Bug#374510: brazilian-conjugate: error messages in UTF-8 locale
* Jakson A. Aquino [EMAIL PROTECTED] [2006-06-19 21:45]: On Tue, Jun 20, 2006 at 12:31:51AM +0200, Rafael Laboissiere wrote: I tried the above but it does not work for me. How should I set my locale variables such that it works? By default, the UTF-8 locales aren't available in a Debian installation. To set my locale to UTF-8, I run dpkg-reconfigure locales and replaced the ISO-8859-1 entries with UTF-8 ones. But it's possible to have both pt_BR.ISO-8859-1 and pt_BR.UTF-8 in the same system. I also put the following lines in my .bashrc: export LANGUAGE=pt_BR.UTF-8 export LANG=pt_BR.UTF-8 Perhaps the above lines are unnecessary in my case because I no longer have the ISO-8859-1 locale. I also had to change the settings of some applications, and the following web page was useful: http://melkor.dnp.fmph.uniba.sk/~garabik/debian-utf8/HOWTO/howto.html Thanks for the instruction but I cannot replicate your findings. I need a precise cookbook. Here is what I did: $ dpkg-reconfigure locales # Here I have activated pt_BR.UTF-8 $ cd /var/tmp $ cp /usr/bin/conjugue . $ cp /usr/lib/brazilian-conjugate/verbos . $ recode l1..utf8 conjugue $ recode l1..utf8 verbos $ perl -pi -e 's|/usr/lib/brazilian-conjugate|.|' conjugue $ LC_ALL=pt_BR.UTF-8 LC_CTYPE=pt_BR.UTF-8 LANGUAGE=pt_BR.UTF-8 LANG=pt_BR.UTF-8 ./conjugue The last command gives the 200 lines of error messages that you observed before. Is this the case for you too? I am wondering whether gawk (which is the /etc/alternative/awk in my system) supports UTF-8. Cheers, -- Rafael -- To UNSUBSCRIBE, email to [EMAIL PROTECTED] with a subject of unsubscribe. Trouble? Contact [EMAIL PROTECTED]
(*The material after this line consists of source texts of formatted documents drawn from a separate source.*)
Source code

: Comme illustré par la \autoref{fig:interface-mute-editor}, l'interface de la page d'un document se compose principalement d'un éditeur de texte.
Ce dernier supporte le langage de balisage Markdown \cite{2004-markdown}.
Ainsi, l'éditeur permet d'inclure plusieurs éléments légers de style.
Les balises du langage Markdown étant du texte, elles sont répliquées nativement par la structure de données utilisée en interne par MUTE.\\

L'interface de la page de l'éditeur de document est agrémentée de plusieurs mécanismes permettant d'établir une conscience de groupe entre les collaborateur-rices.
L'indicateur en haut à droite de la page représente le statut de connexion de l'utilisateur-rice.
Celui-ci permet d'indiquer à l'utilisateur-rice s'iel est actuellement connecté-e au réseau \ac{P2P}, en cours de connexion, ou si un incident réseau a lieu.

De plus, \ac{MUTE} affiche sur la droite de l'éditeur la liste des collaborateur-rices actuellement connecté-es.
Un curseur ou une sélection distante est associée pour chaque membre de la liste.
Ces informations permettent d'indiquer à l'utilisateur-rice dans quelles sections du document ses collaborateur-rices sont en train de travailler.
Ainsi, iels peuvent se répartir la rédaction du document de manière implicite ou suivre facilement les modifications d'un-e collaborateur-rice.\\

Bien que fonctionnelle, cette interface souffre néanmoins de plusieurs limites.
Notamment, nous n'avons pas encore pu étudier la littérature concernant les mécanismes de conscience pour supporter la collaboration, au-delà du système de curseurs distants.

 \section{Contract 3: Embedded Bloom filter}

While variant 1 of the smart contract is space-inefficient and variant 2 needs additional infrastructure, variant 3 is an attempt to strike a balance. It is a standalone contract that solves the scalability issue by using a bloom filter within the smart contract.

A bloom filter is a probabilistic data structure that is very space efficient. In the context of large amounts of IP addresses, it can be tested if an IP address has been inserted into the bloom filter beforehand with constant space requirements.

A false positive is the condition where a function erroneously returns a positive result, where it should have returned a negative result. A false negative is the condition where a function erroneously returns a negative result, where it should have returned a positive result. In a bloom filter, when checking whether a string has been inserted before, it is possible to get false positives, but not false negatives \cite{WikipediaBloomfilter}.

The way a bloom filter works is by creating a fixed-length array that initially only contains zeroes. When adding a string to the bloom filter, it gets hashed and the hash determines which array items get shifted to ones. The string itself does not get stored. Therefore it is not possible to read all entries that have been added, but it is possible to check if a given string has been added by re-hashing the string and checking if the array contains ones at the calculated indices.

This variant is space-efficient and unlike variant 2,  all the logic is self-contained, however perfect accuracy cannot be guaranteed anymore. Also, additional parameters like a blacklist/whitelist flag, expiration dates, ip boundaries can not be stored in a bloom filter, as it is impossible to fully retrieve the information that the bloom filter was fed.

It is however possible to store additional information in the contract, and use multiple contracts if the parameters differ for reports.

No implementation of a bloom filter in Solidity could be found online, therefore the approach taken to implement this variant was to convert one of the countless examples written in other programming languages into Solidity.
Bug#374510: brazilian-conjugate: error messages in UTF-8 locale
On Tue, Jun 20, 2006 at 08:18:52PM +0200, Rafael Laboissiere wrote: * Jakson A. Aquino [EMAIL PROTECTED] [2006-06-20 14:34]: If my guess is correct the problem happens when gawk is called in a locale and the files conjugue and verbos were encoded in a different locale. I found the source of the problem: I was doing the tests in a system with gawk 3.1.4. When I did it in my up-to-date unstable chroot with gawk 3.1.5, I could replicate what you reported. I am now about to do the following for the package brazilian-conjugate: * Install the original conjuge script into /usr/bin/conjugue-ISO-8859-1. * Create /usr/bin/conjugue-UTF-8 with the recode command as you suggested. * Create the appropriate /usr/lib/brazilian-conjugate/verbos-char-enc files and change the content fo /usr/bin/conjugue-char-enc accordingly. * Create a simple wrapper script /usr/bin/conjugue that would call the appropriate /usr/bin/conjugue-char-enc according to the current locale, something like the following: #!/usr/bin/perl -w my $encoding = ISO-8859-1; # default value $ENV{LANG} =~ /[a-z]{2}?(?:(?:_[A-Z]{2}?)?(?:\.(.*))?)?/; $encoding = $1 if defined $1; system (/usr/bin/conjugue-$encoding, @ARGV) Notice that the script above relies on the environment variable LANG. Do you think that this would be okay? I tested and it worked. I had only to change line 1810 of conjugue-* to fix the name of the verbos-* files. But it doesn't work if I simply export my locale as: $ export LC_ALL=pt_BR $ export LANG=pt_BR I configured my system to have en_US.UTF-8 as default locale and added pt_BR.UTF-8 and pt_BR.ISO-8859-1 as other available locales. I think that when I don't specify the charset encoding it defaults to UTF-8, and not to ISO-8859-1, as assumed by the wrapper script. One possible solution would be do not assume any default charset and make the script exit if the encoding wasn't found in the locale string. In this case, the output wold be a help message (in Portuguese and English) teaching how to make an unambiguous specification of the locale. This is just a suggestion. It certainly would be better if the script could always discover what's the correct encoding. Best regards, Jakson -- Jakson -- To UNSUBSCRIBE, email to [EMAIL PROTECTED] with a subject of unsubscribe. Trouble? Contact [EMAIL PROTECTED]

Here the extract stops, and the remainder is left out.